[Start of section]

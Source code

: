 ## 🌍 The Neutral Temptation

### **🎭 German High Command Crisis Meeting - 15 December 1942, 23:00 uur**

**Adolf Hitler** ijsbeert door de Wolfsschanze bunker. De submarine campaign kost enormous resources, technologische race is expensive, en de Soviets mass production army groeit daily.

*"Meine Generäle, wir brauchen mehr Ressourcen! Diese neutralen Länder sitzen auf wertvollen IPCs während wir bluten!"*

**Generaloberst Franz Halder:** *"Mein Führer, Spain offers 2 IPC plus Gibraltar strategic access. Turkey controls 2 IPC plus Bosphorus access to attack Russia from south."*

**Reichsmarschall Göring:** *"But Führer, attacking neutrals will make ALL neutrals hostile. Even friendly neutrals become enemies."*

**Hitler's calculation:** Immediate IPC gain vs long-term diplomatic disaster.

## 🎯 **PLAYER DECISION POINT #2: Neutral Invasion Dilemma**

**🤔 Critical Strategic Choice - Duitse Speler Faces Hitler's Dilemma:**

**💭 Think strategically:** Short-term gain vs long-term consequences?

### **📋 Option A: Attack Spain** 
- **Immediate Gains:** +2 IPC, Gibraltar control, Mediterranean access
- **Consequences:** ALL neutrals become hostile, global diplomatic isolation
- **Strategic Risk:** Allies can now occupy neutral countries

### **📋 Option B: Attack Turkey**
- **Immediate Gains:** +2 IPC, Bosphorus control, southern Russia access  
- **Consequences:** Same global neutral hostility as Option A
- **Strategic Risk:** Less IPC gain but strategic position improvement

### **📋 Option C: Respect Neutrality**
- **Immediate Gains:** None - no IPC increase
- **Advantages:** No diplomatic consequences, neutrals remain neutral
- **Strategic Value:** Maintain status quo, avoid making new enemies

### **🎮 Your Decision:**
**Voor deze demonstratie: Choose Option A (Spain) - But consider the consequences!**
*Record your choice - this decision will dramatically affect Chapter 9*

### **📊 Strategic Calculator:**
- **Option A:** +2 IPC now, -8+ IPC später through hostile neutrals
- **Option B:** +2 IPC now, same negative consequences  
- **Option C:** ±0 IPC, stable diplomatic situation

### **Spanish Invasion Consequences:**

[End of section]

__Exercise aim__.
Give back exactly the lines above, from the line containing "long-term diplomatic disaster." through the line containing "### **🎮 Your Decision:**", with both end lines and nothing more.

__Your response__.
**Hitler's calculation:** Immediate IPC gain vs long-term diplomatic disaster.

## 🎯 **PLAYER DECISION POINT #2: Neutral Invasion Dilemma**

**🤔 Critical Strategic Choice - Duitse Speler Faces Hitler's Dilemma:**

**💭 Think strategically:** Short-term gain vs long-term consequences?

### **📋 Option A: Attack Spain** 
- **Immediate Gains:** +2 IPC, Gibraltar control, Mediterranean access
- **Consequences:** ALL neutrals become hostile, global diplomatic isolation
- **Strategic Risk:** Allies can now occupy neutral countries

### **📋 Option B: Attack Turkey**
- **Immediate Gains:** +2 IPC, Bosphorus control, southern Russia access  
- **Consequences:** Same global neutral hostility as Option A
- **Strategic Risk:** Less IPC gain but strategic position improvement

### **📋 Option C: Respect Neutrality**
- **Immediate Gains:** None - no IPC increase
- **Advantages:** No diplomatic consequences, neutrals remain neutral
- **Strategic Value:** Maintain status quo, avoid making new enemies

### **🎮 Your Decision:**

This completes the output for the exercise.